== EXERCISE DATA
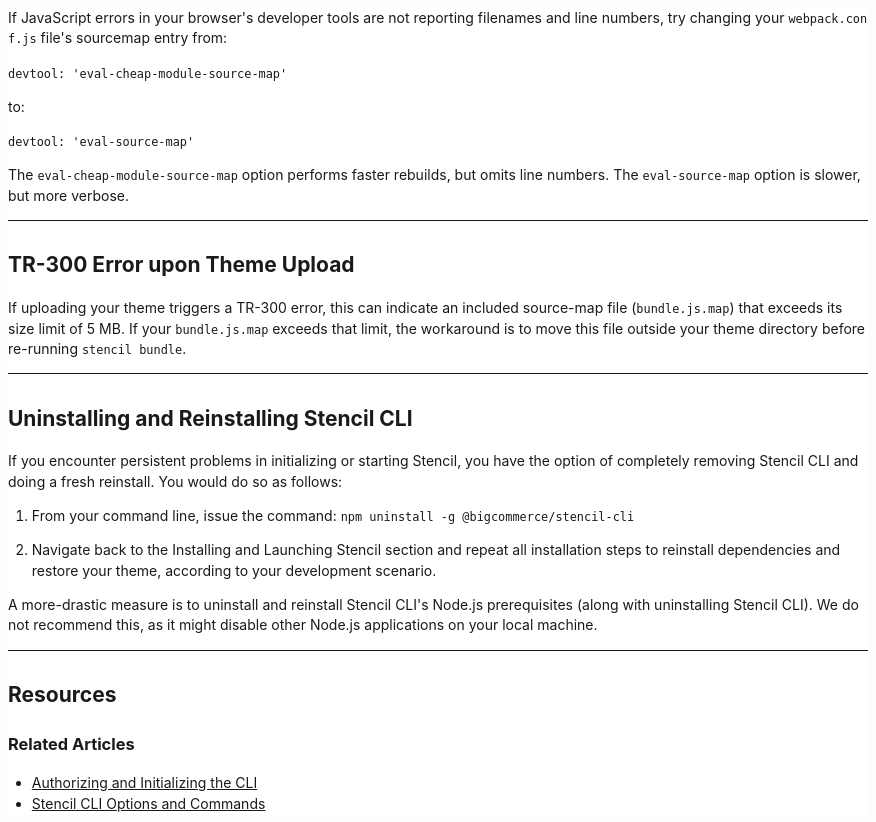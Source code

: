 If JavaScript errors in your browser's developer tools are not reporting filenames and line numbers, try changing your `webpack.conf.js` file's sourcemap entry from:

`devtool: 'eval-cheap-module-source-map'`

to:

`devtool: 'eval-source-map'`

The `eval-cheap-module-source-map` option performs faster rebuilds, but omits line numbers. The `eval-source-map` option is slower, but more verbose.

---

<a href='#troubleshooting_tr-300' aria-hidden='true' class='block-anchor'  id='troubleshooting_tr-300'><i aria-hidden='true' class='linkify icon'></i></a>

## TR-300 Error upon Theme Upload

If uploading your theme triggers a TR-300 error, this can indicate an included source-map file (`bundle.js.map`) that exceeds its size limit of 5 MB. If your `bundle.js.map` exceeds that limit, the workaround is to move this file outside your theme directory before re-running `stencil bundle`.

---

<a href='#troubleshooting_uninstalling' aria-hidden='true' class='block-anchor'  id='troubleshooting_uninstalling'><i aria-hidden='true' class='linkify icon'></i></a>

## Uninstalling and Reinstalling Stencil CLI

If you encounter persistent problems in initializing or starting Stencil, you have the option of completely removing Stencil CLI and doing a fresh reinstall. You would do so as follows:

1. From your command line, issue the command:
`npm uninstall -g @bigcommerce/stencil-cli`

2. Navigate back to the Installing and Launching Stencil section and repeat all installation steps to reinstall dependencies and restore your theme, according to your development scenario.

A more-drastic measure is to uninstall and reinstall Stencil CLI's Node.js prerequisites (along with uninstalling Stencil CLI). We do not recommend this, as it might disable other Node.js applications on your local machine.

---

## Resources

### Related Articles
* [Authorizing and Initializing the CLI](/stencil-docs/installing-stencil-cli/installing-stencil)
* [Stencil CLI Options and Commands](/stencil-docs/installing-stencil-cli/stencil-cli-options-and-commands)
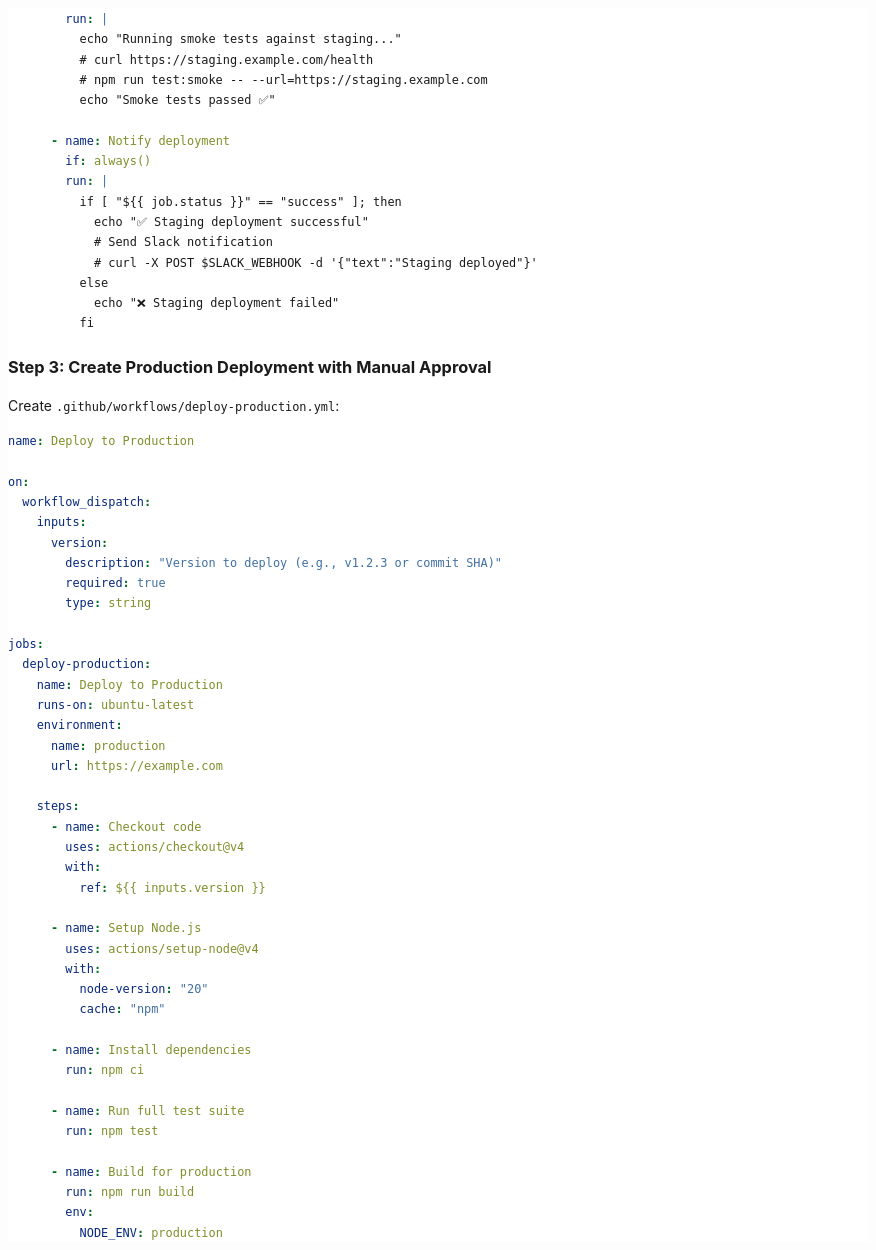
 ```yaml
        run: |
          echo "Running smoke tests against staging..."
          # curl https://staging.example.com/health
          # npm run test:smoke -- --url=https://staging.example.com
          echo "Smoke tests passed ✅"

      - name: Notify deployment
        if: always()
        run: |
          if [ "${{ job.status }}" == "success" ]; then
            echo "✅ Staging deployment successful"
            # Send Slack notification
            # curl -X POST $SLACK_WEBHOOK -d '{"text":"Staging deployed"}'
          else
            echo "❌ Staging deployment failed"
          fi
```

### Step 3: Create Production Deployment with Manual Approval

Create `.github/workflows/deploy-production.yml`:

```yaml
name: Deploy to Production

on:
  workflow_dispatch:
    inputs:
      version:
        description: "Version to deploy (e.g., v1.2.3 or commit SHA)"
        required: true
        type: string

jobs:
  deploy-production:
    name: Deploy to Production
    runs-on: ubuntu-latest
    environment:
      name: production
      url: https://example.com

    steps:
      - name: Checkout code
        uses: actions/checkout@v4
        with:
          ref: ${{ inputs.version }}

      - name: Setup Node.js
        uses: actions/setup-node@v4
        with:
          node-version: "20"
          cache: "npm"

      - name: Install dependencies
        run: npm ci

      - name: Run full test suite
        run: npm test

      - name: Build for production
        run: npm run build
        env:
          NODE_ENV: production
```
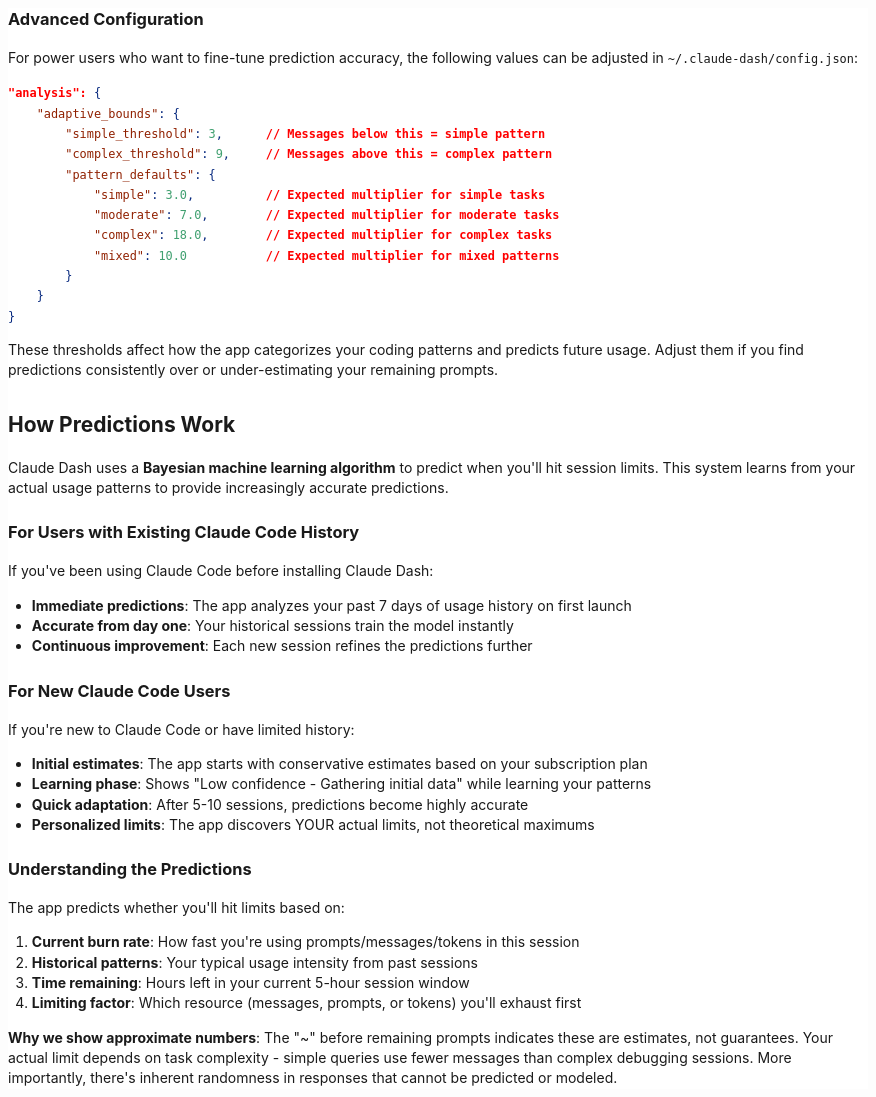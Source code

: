 ### Advanced Configuration

For power users who want to fine-tune prediction accuracy, the following values can be adjusted in `~/.claude-dash/config.json`:

```json
"analysis": {
    "adaptive_bounds": {
        "simple_threshold": 3,      // Messages below this = simple pattern
        "complex_threshold": 9,     // Messages above this = complex pattern
        "pattern_defaults": {
            "simple": 3.0,          // Expected multiplier for simple tasks
            "moderate": 7.0,        // Expected multiplier for moderate tasks
            "complex": 18.0,        // Expected multiplier for complex tasks
            "mixed": 10.0           // Expected multiplier for mixed patterns
        }
    }
}
```

These thresholds affect how the app categorizes your coding patterns and predicts future usage. Adjust them if you find predictions consistently over or under-estimating your remaining prompts.

## How Predictions Work

Claude Dash uses a **Bayesian machine learning algorithm** to predict when you'll hit session limits. This system learns from your actual usage patterns to provide increasingly accurate predictions.

### For Users with Existing Claude Code History

If you've been using Claude Code before installing Claude Dash:
- **Immediate predictions**: The app analyzes your past 7 days of usage history on first launch
- **Accurate from day one**: Your historical sessions train the model instantly
- **Continuous improvement**: Each new session refines the predictions further

### For New Claude Code Users

If you're new to Claude Code or have limited history:
- **Initial estimates**: The app starts with conservative estimates based on your subscription plan
- **Learning phase**: Shows "Low confidence - Gathering initial data" while learning your patterns
- **Quick adaptation**: After 5-10 sessions, predictions become highly accurate
- **Personalized limits**: The app discovers YOUR actual limits, not theoretical maximums

### Understanding the Predictions

The app predicts whether you'll hit limits based on:
1. **Current burn rate**: How fast you're using prompts/messages/tokens in this session
2. **Historical patterns**: Your typical usage intensity from past sessions
3. **Time remaining**: Hours left in your current 5-hour session window
4. **Limiting factor**: Which resource (messages, prompts, or tokens) you'll exhaust first

**Why we show approximate numbers**: The "~" before remaining prompts indicates these are estimates, not guarantees. Your actual limit depends on task complexity - simple queries use fewer messages than complex debugging sessions. More importantly, there's inherent randomness in responses that cannot be predicted or modeled. 
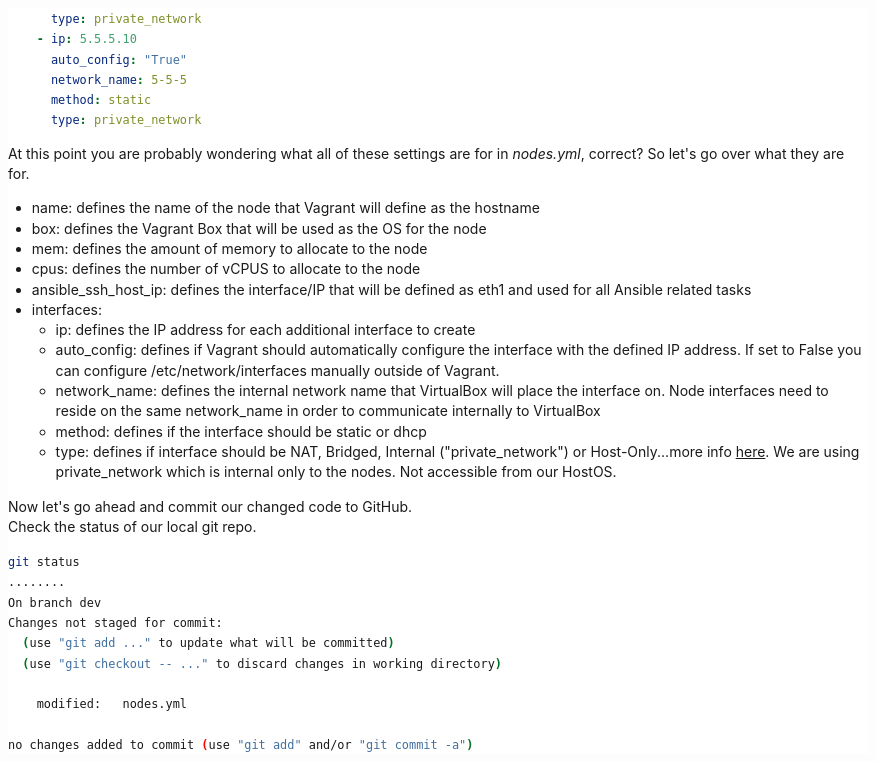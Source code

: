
 ```yaml
      type: private_network
    - ip: 5.5.5.10
      auto_config: "True"
      network_name: 5-5-5
      method: static
      type: private_network
```

At this point you are probably wondering what all of these settings are
for in _nodes.yml_, correct? So let's go over what they are for.

-   name: defines the name of the node that Vagrant will define as the
    hostname
-   box: defines the Vagrant Box that will be used as the OS for the
    node
-   mem: defines the amount of memory to allocate to the node
-   cpus: defines the number of vCPUS to allocate to the node
-   ansible_ssh_host_ip: defines the interface/IP that will be
    defined as eth1 and used for all Ansible related tasks
-   interfaces:
    -   ip: defines the IP address for each additional interface to
        create
    -   auto_config: defines if Vagrant should automatically configure
        the interface with the defined IP address. If set to False you
        can configure /etc/network/interfaces manually outside of
        Vagrant.
    -   network_name: defines the internal network name that VirtualBox
        will place the interface on. Node interfaces need to reside on
        the same network_name in order to communicate internally to
        VirtualBox
    -   method: defines if the interface should be static or dhcp
    -   type: defines if interface should be NAT, Bridged, Internal
        ("private_network") or Host-Only...more info
        [here](https://www.virtualbox.org/manual/ch06.html). We are
        using private_network which is internal only to the nodes. Not
        accessible from our HostOS.

Now let's go ahead and commit our changed code to GitHub.\
Check the status of our local git repo.

```bash
git status
........
On branch dev
Changes not staged for commit:
  (use "git add ..." to update what will be committed)
  (use "git checkout -- ..." to discard changes in working directory)

    modified:   nodes.yml

no changes added to commit (use "git add" and/or "git commit -a")
```
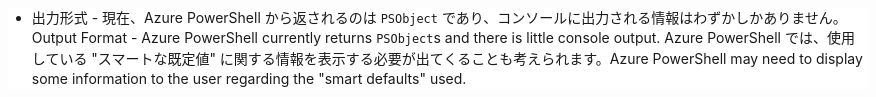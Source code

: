 - <span data-ttu-id="95e02-159">出力形式 - 現在、Azure PowerShell から返されるのは `PSObject` であり、コンソールに出力される情報はわずかしかありません。</span><span class="sxs-lookup"><span data-stu-id="95e02-159">Output Format - Azure PowerShell currently returns `PSObject`s and there is little console output.</span></span> <span data-ttu-id="95e02-160">Azure PowerShell では、使用している "スマートな既定値" に関する情報を表示する必要が出てくることも考えられます。</span><span class="sxs-lookup"><span data-stu-id="95e02-160">Azure PowerShell may need to display some information to the user regarding the "smart defaults" used.</span></span>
====
- EXERCISE -
Set down all the entries exactly as they appear, but skip any pictures.

- ANSWER BOX -
Source code

: If JavaScript errors in your browser's developer tools are not reporting filenames and line numbers, try changing your `webpack.conf.js` file's sourcemap entry from:

`devtool: 'eval-cheap-module-source-map'`

to:

`devtool: 'eval-source-map'`

The `eval-cheap-module-source-map` option performs faster rebuilds, but omits line numbers. The `eval-source-map` option is slower, but more verbose.

---

<a href='#troubleshooting_tr-300' aria-hidden='true' class='block-anchor'  id='troubleshooting_tr-300'><i aria-hidden='true' class='linkify icon'></i></a>

## TR-300 Error upon Theme Upload

If uploading your theme triggers a TR-300 error, this can indicate an included source-map file (`bundle.js.map`) that exceeds its size limit of 5 MB. If your `bundle.js.map` exceeds that limit, the workaround is to move this file outside your theme directory before re-running `stencil bundle`.

---

<a href='#troubleshooting_uninstalling' aria-hidden='true' class='block-anchor'  id='troubleshooting_uninstalling'><i aria-hidden='true' class='linkify icon'></i></a>

## Uninstalling and Reinstalling Stencil CLI

If you encounter persistent problems in initializing or starting Stencil, you have the option of completely removing Stencil CLI and doing a fresh reinstall. You would do so as follows:

1. From your command line, issue the command:
`npm uninstall -g @bigcommerce/stencil-cli`

2. Navigate back to the Installing and Launching Stencil section and repeat all installation steps to reinstall dependencies and restore your theme, according to your development scenario.

A more-drastic measure is to uninstall and reinstall Stencil CLI's Node.js prerequisites (along with uninstalling Stencil CLI). We do not recommend this, as it might disable other Node.js applications on your local machine.

---

## Resources

### Related Articles
* [Authorizing and Initializing the CLI](/stencil-docs/installing-stencil-cli/installing-stencil)
* [Stencil CLI Options and Commands](/stencil-docs/installing-stencil-cli/stencil-cli-options-and-commands)
 ```yaml
        run: |
          echo "Running smoke tests against staging..."
          # curl https://staging.example.com/health
          # npm run test:smoke -- --url=https://staging.example.com
          echo "Smoke tests passed ✅"

      - name: Notify deployment
        if: always()
        run: |
          if [ "${{ job.status }}" == "success" ]; then
            echo "✅ Staging deployment successful"
            # Send Slack notification
            # curl -X POST $SLACK_WEBHOOK -d '{"text":"Staging deployed"}'
          else
            echo "❌ Staging deployment failed"
          fi
```

### Step 3: Create Production Deployment with Manual Approval

Create `.github/workflows/deploy-production.yml`:

```yaml
name: Deploy to Production

on:
  workflow_dispatch:
    inputs:
      version:
        description: "Version to deploy (e.g., v1.2.3 or commit SHA)"
        required: true
        type: string

jobs:
  deploy-production:
    name: Deploy to Production
    runs-on: ubuntu-latest
    environment:
      name: production
      url: https://example.com

    steps:
      - name: Checkout code
        uses: actions/checkout@v4
        with:
          ref: ${{ inputs.version }}

      - name: Setup Node.js
        uses: actions/setup-node@v4
        with:
          node-version: "20"
          cache: "npm"

      - name: Install dependencies
        run: npm ci

      - name: Run full test suite
        run: npm test

      - name: Build for production
        run: npm run build
        env:
          NODE_ENV: production
```
Source code

: ### Advanced Configuration

For power users who want to fine-tune prediction accuracy, the following values can be adjusted in `~/.claude-dash/config.json`:

```json
"analysis": {
    "adaptive_bounds": {
        "simple_threshold": 3,      // Messages below this = simple pattern
        "complex_threshold": 9,     // Messages above this = complex pattern
        "pattern_defaults": {
            "simple": 3.0,          // Expected multiplier for simple tasks
            "moderate": 7.0,        // Expected multiplier for moderate tasks
            "complex": 18.0,        // Expected multiplier for complex tasks
            "mixed": 10.0           // Expected multiplier for mixed patterns
        }
    }
}
```

These thresholds affect how the app categorizes your coding patterns and predicts future usage. Adjust them if you find predictions consistently over or under-estimating your remaining prompts.

## How Predictions Work

Claude Dash uses a **Bayesian machine learning algorithm** to predict when you'll hit session limits. This system learns from your actual usage patterns to provide increasingly accurate predictions.

### For Users with Existing Claude Code History

If you've been using Claude Code before installing Claude Dash:
- **Immediate predictions**: The app analyzes your past 7 days of usage history on first launch
- **Accurate from day one**: Your historical sessions train the model instantly
- **Continuous improvement**: Each new session refines the predictions further

### For New Claude Code Users

If you're new to Claude Code or have limited history:
- **Initial estimates**: The app starts with conservative estimates based on your subscription plan
- **Learning phase**: Shows "Low confidence - Gathering initial data" while learning your patterns
- **Quick adaptation**: After 5-10 sessions, predictions become highly accurate
- **Personalized limits**: The app discovers YOUR actual limits, not theoretical maximums

### Understanding the Predictions

The app predicts whether you'll hit limits based on:
1. **Current burn rate**: How fast you're using prompts/messages/tokens in this session
2. **Historical patterns**: Your typical usage intensity from past sessions
3. **Time remaining**: Hours left in your current 5-hour session window
4. **Limiting factor**: Which resource (messages, prompts, or tokens) you'll exhaust first

**Why we show approximate numbers**: The "~" before remaining prompts indicates these are estimates, not guarantees. Your actual limit depends on task complexity - simple queries use fewer messages than complex debugging sessions. More importantly, there's inherent randomness in responses that cannot be predicted or modeled. 
Source code

:
 ```yaml
      type: private_network
    - ip: 5.5.5.10
      auto_config: "True"
      network_name: 5-5-5
      method: static
      type: private_network
```

At this point you are probably wondering what all of these settings are
for in _nodes.yml_, correct? So let's go over what they are for.

-   name: defines the name of the node that Vagrant will define as the
    hostname
-   box: defines the Vagrant Box that will be used as the OS for the
    node
-   mem: defines the amount of memory to allocate to the node
-   cpus: defines the number of vCPUS to allocate to the node
-   ansible_ssh_host_ip: defines the interface/IP that will be
    defined as eth1 and used for all Ansible related tasks
-   interfaces:
    -   ip: defines the IP address for each additional interface to
        create
    -   auto_config: defines if Vagrant should automatically configure
        the interface with the defined IP address. If set to False you
        can configure /etc/network/interfaces manually outside of
        Vagrant.
    -   network_name: defines the internal network name that VirtualBox
        will place the interface on. Node interfaces need to reside on
        the same network_name in order to communicate internally to
        VirtualBox
    -   method: defines if the interface should be static or dhcp
    -   type: defines if interface should be NAT, Bridged, Internal
        ("private_network") or Host-Only...more info
        [here](https://www.virtualbox.org/manual/ch06.html). We are
        using private_network which is internal only to the nodes. Not
        accessible from our HostOS.

Now let's go ahead and commit our changed code to GitHub.\
Check the status of our local git repo.

```bash
git status
........
On branch dev
Changes not staged for commit:
  (use "git add ..." to update what will be committed)
  (use "git checkout -- ..." to discard changes in working directory)

    modified:   nodes.yml

no changes added to commit (use "git add" and/or "git commit -a")
```
Source code

: - <span data-ttu-id="95e02-159">出力形式 - 現在、Azure PowerShell から返されるのは `PSObject` であり、コンソールに出力される情報はわずかしかありません。</span><span class="sxs-lookup"><span data-stu-id="95e02-159">Output Format - Azure PowerShell currently returns `PSObject`s and there is little console output.</span></span> <span data-ttu-id="95e02-160">Azure PowerShell では、使用している "スマートな既定値" に関する情報を表示する必要が出てくることも考えられます。</span><span class="sxs-lookup"><span data-stu-id="95e02-160">Azure PowerShell may need to display some information to the user regarding the "smart defaults" used.</span></span>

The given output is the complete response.